Includes bibliographical references (pages [285]-348) and index.

Ben Jonson famously accused Shakespeare of having "small Latin and less Greek." But he was exaggerating. Shakespeare was steeped in the classics. Shaped by his grammar school education in Roman literature, history, and rhetoric, he moved to London, a city that modeled itself on ancient Rome. He worked in a theatrical profession that had inherited the conventions and forms of classical drama, and he read deeply in Ovid, Virgil, and Seneca. In a book of extraordinary range, acclaimed literary critic and biographer Jonathan Bate, one of the world's leading authorities on Shakespeare, offers groundbreaking insights into how, perhaps more than any other influence, the classics made Shakespeare the writer he became.

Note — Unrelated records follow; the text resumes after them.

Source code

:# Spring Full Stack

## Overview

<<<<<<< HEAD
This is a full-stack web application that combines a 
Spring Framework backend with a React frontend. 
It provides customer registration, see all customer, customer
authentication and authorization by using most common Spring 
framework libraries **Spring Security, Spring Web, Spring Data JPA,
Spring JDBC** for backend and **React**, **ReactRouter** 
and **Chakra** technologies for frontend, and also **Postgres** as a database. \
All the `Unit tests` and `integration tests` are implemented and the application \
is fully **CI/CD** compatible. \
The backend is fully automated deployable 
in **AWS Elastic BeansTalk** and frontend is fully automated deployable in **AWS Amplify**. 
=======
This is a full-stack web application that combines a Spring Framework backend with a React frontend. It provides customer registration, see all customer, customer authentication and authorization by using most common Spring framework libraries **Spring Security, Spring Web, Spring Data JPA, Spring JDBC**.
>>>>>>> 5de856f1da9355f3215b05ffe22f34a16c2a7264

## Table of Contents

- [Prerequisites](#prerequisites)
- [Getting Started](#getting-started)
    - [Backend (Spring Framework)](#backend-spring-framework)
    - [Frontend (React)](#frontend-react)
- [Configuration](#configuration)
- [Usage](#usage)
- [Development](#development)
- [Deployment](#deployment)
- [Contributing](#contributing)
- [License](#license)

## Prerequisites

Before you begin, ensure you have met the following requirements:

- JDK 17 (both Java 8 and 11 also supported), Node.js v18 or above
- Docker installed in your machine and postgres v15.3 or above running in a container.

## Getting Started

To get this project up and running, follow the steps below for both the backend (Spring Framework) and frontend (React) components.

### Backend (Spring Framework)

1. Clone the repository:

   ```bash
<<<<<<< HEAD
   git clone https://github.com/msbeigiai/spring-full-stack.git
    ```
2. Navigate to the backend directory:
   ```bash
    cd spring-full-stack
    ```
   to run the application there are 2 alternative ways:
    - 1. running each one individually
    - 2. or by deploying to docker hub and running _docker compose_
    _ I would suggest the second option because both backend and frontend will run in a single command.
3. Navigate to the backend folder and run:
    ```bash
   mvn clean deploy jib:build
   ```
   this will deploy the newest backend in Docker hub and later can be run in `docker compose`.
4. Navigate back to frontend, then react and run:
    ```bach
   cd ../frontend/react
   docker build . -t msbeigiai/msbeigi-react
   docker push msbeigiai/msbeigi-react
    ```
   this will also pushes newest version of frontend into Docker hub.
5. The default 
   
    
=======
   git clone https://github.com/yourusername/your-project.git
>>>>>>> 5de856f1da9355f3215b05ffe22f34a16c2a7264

Revealing in new depth the influence of Cicero and Horace on Shakespeare and finding new links between him and classical traditions, ranging from myths and magic to monuments and politics, Bate offers striking new readings of a wide array of the plays and poems. At the heart of the book is an argument that Shakespeare's supreme valuation of the force of imagination was honed by the classical tradition and designed as a defense of poetry and theater in a hostile world of emergent Puritanism. Rounded off with a fascinating account of how Shakespeare became our modern classic and has ended up playing much the same role for us as the Greek and Roman classics did for him, How the Classics Made Shakespeare combines stylistic brilliance, accessibility, and scholarship, demonstrating why Jonathan Bate is one of our most eminent and readable literary critics.